Available data.
....
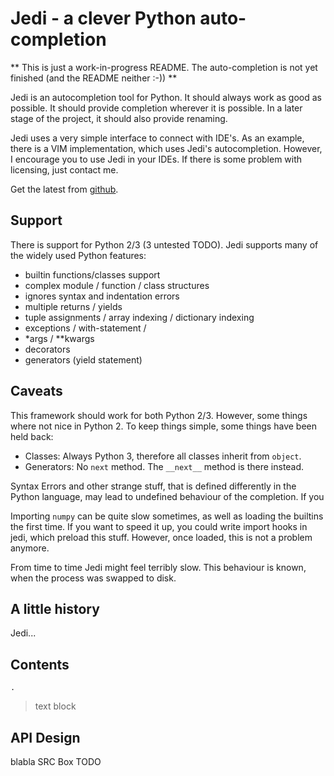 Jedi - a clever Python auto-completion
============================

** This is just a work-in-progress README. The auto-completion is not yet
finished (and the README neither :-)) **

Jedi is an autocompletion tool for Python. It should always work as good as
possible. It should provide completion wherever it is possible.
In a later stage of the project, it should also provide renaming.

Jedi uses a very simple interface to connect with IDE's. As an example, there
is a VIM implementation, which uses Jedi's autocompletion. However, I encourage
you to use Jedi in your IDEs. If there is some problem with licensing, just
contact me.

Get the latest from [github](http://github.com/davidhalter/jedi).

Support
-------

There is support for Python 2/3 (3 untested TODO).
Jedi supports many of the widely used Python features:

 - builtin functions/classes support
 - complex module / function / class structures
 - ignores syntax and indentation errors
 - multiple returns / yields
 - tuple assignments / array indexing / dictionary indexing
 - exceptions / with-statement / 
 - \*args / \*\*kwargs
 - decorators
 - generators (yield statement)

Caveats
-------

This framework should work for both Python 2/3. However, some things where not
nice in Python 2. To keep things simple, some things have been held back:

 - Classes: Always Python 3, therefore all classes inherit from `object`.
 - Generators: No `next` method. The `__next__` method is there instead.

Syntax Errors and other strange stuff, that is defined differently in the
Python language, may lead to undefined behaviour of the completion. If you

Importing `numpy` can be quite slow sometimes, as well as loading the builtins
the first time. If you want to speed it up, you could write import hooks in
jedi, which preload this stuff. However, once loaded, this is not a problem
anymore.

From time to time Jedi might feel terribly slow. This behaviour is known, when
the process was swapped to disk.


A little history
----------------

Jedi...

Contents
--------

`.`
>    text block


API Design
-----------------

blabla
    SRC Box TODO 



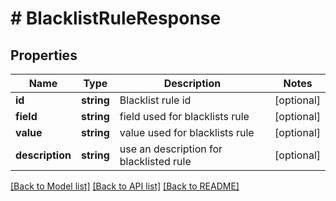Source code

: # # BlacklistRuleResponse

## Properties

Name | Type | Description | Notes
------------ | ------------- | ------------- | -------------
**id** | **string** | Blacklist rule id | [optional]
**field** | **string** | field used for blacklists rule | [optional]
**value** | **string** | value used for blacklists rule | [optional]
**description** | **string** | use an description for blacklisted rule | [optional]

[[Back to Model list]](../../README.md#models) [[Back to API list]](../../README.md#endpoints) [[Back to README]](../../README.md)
....
The output must be every line of the records, printed exactly, with the pictures omitted.

 Jedi - a clever Python auto-completion
============================

** This is just a work-in-progress README. The auto-completion is not yet
finished (and the README neither :-)) **

Jedi is an autocompletion tool for Python. It should always work as good as
possible. It should provide completion wherever it is possible.
In a later stage of the project, it should also provide renaming.

Jedi uses a very simple interface to connect with IDE's. As an example, there
is a VIM implementation, which uses Jedi's autocompletion. However, I encourage
you to use Jedi in your IDEs. If there is some problem with licensing, just
contact me.

Get the latest from [github](http://github.com/davidhalter/jedi).

Support
-------

There is support for Python 2/3 (3 untested TODO).
Jedi supports many of the widely used Python features:

 - builtin functions/classes support
 - complex module / function / class structures
 - ignores syntax and indentation errors
 - multiple returns / yields
 - tuple assignments / array indexing / dictionary indexing
 - exceptions / with-statement / 
 - \*args / \*\*kwargs
 - decorators
 - generators (yield statement)

Caveats
-------

This framework should work for both Python 2/3. However, some things where not
nice in Python 2. To keep things simple, some things have been held back:

 - Classes: Always Python 3, therefore all classes inherit from `object`.
 - Generators: No `next` method. The `__next__` method is there instead.

Syntax Errors and other strange stuff, that is defined differently in the
Python language, may lead to undefined behaviour of the completion. If you

Importing `numpy` can be quite slow sometimes, as well as loading the builtins
the first time. If you want to speed it up, you could write import hooks in
jedi, which preload this stuff. However, once loaded, this is not a problem
anymore.

From time to time Jedi might feel terribly slow. This behaviour is known, when
the process was swapped to disk.


A little history
----------------

Jedi...

Contents
--------

`.`
>    text block


API Design
-----------------

blabla
    SRC Box TODO 



Source code

: # # BlacklistRuleResponse

## Properties

Name | Type | Description | Notes
------------ | ------------- | ------------- | -------------
**id** | **string** | Blacklist rule id | [optional]
**field** | **string** | field used for blacklists rule | [optional]
**value** | **string** | value used for blacklists rule | [optional]
**description** | **string** | use an description for blacklisted rule | [optional]

[[Back to Model list]](../../README.md#models) [[Back to API list]](../../README.md#endpoints) [[Back to README]](../../README.md)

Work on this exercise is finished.